(Beginning of Data to examine)

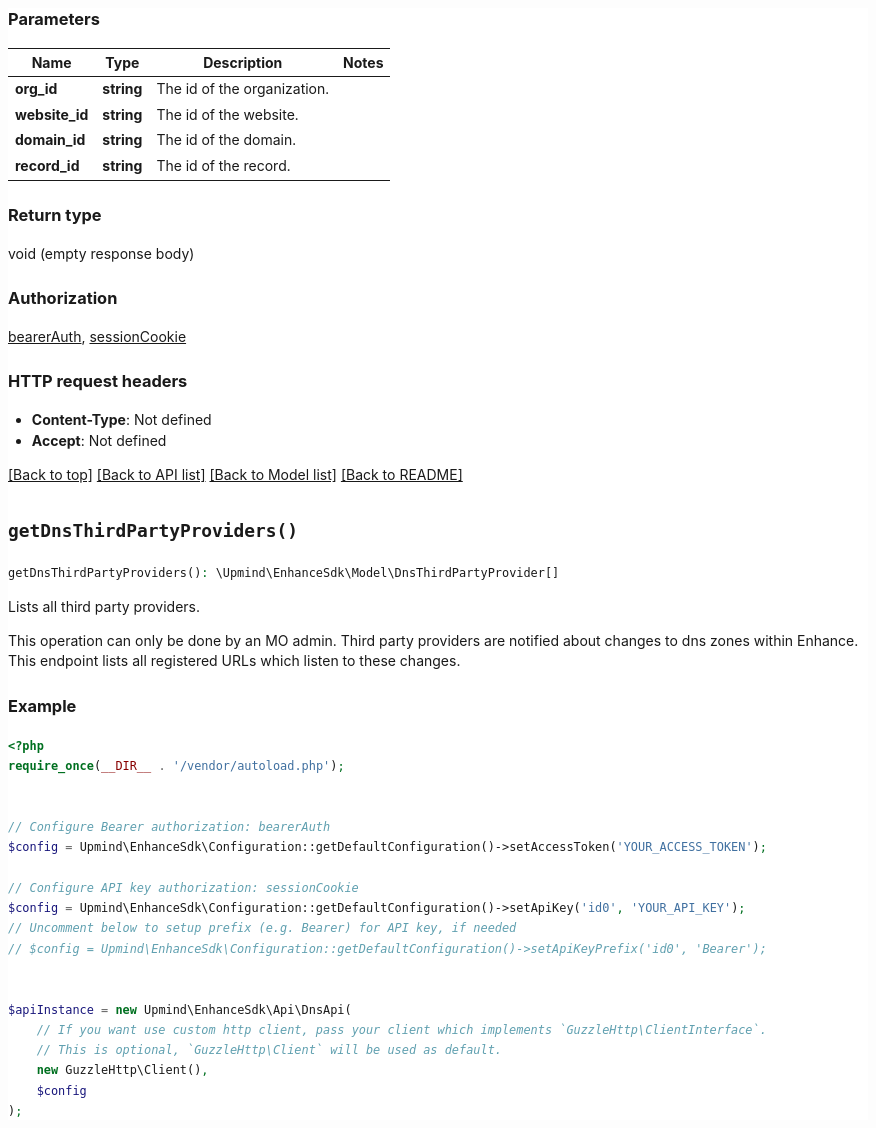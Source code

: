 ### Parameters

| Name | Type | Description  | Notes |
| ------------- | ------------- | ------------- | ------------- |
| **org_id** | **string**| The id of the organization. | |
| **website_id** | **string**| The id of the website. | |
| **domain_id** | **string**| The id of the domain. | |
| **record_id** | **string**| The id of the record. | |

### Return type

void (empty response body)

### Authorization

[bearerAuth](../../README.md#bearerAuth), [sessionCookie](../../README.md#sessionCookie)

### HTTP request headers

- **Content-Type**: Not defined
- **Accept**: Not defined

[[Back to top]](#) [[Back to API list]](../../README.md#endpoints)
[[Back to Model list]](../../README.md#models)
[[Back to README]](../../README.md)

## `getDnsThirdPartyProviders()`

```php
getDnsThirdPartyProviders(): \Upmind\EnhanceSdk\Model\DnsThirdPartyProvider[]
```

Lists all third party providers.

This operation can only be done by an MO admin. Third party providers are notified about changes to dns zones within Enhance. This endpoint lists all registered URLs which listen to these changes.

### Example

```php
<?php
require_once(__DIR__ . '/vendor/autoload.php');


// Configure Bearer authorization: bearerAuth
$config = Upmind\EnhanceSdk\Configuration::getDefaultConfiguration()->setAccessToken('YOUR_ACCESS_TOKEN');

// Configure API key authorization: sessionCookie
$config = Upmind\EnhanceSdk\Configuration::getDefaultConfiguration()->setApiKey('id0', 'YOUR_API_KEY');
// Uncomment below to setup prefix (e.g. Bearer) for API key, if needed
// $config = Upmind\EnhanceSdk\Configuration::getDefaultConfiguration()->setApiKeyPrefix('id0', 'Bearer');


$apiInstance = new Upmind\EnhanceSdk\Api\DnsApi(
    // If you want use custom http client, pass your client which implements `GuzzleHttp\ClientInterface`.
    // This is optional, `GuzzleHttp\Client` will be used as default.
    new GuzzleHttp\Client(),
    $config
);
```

(End of Data to examine)

• Brief
With the pictures omitted, repeat the full set of records above exactly.

• Output
Source code

: ### Parameters

| Name | Type | Description  | Notes |
| ------------- | ------------- | ------------- | ------------- |
| **org_id** | **string**| The id of the organization. | |
| **website_id** | **string**| The id of the website. | |
| **domain_id** | **string**| The id of the domain. | |
| **record_id** | **string**| The id of the record. | |

### Return type

void (empty response body)

### Authorization

[bearerAuth](../../README.md#bearerAuth), [sessionCookie](../../README.md#sessionCookie)

### HTTP request headers

- **Content-Type**: Not defined
- **Accept**: Not defined

[[Back to top]](#) [[Back to API list]](../../README.md#endpoints)
[[Back to Model list]](../../README.md#models)
[[Back to README]](../../README.md)

## `getDnsThirdPartyProviders()`

```php
getDnsThirdPartyProviders(): \Upmind\EnhanceSdk\Model\DnsThirdPartyProvider[]
```

Lists all third party providers.

This operation can only be done by an MO admin. Third party providers are notified about changes to dns zones within Enhance. This endpoint lists all registered URLs which listen to these changes.

### Example

```php
<?php
require_once(__DIR__ . '/vendor/autoload.php');


// Configure Bearer authorization: bearerAuth
$config = Upmind\EnhanceSdk\Configuration::getDefaultConfiguration()->setAccessToken('YOUR_ACCESS_TOKEN');

// Configure API key authorization: sessionCookie
$config = Upmind\EnhanceSdk\Configuration::getDefaultConfiguration()->setApiKey('id0', 'YOUR_API_KEY');
// Uncomment below to setup prefix (e.g. Bearer) for API key, if needed
// $config = Upmind\EnhanceSdk\Configuration::getDefaultConfiguration()->setApiKeyPrefix('id0', 'Bearer');


$apiInstance = new Upmind\EnhanceSdk\Api\DnsApi(
    // If you want use custom http client, pass your client which implements `GuzzleHttp\ClientInterface`.
    // This is optional, `GuzzleHttp\Client` will be used as default.
    new GuzzleHttp\Client(),
    $config
);
```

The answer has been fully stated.